Task statement: Among the entries below, find the lines holding "section" and copy them.

Material for this task:
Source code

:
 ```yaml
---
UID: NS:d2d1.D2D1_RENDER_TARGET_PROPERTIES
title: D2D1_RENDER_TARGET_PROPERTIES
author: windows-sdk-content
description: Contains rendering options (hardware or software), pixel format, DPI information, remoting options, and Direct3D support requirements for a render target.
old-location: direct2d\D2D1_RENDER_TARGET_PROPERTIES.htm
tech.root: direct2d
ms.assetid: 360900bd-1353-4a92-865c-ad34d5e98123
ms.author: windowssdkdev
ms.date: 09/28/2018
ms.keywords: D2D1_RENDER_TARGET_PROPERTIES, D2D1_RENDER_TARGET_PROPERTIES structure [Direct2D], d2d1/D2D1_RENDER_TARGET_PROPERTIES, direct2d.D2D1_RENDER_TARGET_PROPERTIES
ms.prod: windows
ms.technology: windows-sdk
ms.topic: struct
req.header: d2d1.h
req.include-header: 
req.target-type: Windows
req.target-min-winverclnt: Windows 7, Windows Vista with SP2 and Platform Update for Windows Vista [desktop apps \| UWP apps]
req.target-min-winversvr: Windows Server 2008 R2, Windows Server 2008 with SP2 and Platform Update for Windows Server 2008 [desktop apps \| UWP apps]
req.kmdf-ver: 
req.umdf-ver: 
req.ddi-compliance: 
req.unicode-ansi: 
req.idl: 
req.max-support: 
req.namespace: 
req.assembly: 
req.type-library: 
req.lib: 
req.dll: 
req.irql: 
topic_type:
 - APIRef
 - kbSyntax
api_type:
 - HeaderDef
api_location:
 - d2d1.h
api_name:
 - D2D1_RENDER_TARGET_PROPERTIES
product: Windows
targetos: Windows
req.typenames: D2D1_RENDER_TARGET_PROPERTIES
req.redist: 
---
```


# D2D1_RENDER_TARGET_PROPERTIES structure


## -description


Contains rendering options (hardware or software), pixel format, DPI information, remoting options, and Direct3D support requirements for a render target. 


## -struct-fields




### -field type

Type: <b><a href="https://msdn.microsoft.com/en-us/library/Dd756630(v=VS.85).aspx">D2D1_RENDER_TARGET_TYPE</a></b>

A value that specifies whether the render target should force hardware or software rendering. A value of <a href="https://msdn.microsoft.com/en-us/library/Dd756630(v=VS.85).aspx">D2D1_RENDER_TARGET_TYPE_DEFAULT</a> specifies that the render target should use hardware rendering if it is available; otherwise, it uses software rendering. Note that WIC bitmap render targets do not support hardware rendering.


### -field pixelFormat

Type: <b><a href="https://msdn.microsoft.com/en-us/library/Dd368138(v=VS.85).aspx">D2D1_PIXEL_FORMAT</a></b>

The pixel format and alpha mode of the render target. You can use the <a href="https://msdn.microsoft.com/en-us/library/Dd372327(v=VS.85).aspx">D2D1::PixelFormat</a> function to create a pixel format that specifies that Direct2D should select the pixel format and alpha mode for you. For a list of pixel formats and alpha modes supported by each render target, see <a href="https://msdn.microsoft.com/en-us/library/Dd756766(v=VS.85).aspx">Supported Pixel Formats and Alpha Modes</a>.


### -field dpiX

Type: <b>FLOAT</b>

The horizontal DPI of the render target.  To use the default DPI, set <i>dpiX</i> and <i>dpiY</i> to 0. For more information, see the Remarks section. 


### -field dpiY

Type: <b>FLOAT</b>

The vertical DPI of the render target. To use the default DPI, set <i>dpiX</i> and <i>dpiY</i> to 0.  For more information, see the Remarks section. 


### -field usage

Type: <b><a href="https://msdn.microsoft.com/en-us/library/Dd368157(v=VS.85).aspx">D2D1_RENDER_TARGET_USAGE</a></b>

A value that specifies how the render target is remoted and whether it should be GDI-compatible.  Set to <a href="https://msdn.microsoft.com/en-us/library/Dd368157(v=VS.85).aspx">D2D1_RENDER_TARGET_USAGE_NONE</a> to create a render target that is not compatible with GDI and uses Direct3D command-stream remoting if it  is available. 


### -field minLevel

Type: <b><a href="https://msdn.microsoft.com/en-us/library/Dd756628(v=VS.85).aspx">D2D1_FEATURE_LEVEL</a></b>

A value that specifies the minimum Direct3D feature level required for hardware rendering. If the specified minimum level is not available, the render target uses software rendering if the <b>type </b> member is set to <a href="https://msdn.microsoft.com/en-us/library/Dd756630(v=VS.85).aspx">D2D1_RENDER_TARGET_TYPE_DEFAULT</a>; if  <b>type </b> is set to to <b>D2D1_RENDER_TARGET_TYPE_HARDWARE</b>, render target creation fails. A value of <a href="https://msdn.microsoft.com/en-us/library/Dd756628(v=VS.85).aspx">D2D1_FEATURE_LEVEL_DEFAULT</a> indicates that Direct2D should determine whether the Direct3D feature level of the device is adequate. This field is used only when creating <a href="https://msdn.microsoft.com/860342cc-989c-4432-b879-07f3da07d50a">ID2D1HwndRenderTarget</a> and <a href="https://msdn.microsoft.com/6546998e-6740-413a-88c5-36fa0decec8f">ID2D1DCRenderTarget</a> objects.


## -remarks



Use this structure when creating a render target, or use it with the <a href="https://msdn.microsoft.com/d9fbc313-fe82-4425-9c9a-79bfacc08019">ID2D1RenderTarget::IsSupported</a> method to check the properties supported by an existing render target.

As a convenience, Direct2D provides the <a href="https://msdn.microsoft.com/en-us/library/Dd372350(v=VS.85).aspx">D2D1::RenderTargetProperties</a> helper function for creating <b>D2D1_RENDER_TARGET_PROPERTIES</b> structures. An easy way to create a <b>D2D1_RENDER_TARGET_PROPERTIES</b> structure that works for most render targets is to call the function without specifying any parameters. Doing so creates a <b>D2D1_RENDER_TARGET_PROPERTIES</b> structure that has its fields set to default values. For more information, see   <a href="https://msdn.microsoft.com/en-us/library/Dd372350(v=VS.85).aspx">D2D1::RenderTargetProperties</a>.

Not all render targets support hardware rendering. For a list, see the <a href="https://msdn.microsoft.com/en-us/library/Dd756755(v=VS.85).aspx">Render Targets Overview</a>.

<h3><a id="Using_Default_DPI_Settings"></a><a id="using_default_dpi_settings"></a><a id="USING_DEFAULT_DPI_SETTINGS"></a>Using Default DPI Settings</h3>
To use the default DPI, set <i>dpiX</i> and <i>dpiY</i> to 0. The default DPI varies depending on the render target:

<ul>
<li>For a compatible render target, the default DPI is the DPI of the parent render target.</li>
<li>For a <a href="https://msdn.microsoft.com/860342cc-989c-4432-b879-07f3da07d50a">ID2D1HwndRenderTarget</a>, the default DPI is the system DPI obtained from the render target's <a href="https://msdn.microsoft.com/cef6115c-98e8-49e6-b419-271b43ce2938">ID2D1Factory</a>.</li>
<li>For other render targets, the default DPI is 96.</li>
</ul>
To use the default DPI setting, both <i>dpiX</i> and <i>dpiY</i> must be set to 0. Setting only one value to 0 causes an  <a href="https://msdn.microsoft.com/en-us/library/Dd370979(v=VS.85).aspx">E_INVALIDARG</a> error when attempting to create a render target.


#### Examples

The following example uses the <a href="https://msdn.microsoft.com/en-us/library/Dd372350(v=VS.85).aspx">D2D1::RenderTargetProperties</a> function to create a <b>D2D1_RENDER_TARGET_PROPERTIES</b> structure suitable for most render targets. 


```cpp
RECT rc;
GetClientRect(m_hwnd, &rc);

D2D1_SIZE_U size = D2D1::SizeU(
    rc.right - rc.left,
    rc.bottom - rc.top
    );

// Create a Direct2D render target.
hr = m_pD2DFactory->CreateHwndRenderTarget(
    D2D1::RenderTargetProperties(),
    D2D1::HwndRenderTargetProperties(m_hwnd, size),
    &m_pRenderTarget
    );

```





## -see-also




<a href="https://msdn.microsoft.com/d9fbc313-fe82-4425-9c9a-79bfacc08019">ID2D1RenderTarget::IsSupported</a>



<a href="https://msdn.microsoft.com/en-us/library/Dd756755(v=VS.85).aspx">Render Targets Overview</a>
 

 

Result:
The horizontal DPI of the render target.  To use the default DPI, set <i>dpiX</i> and <i>dpiY</i> to 0. For more information, see the Remarks section. 
The vertical DPI of the render target. To use the default DPI, set <i>dpiX</i> and <i>dpiY</i> to 0.  For more information, see the Remarks section. 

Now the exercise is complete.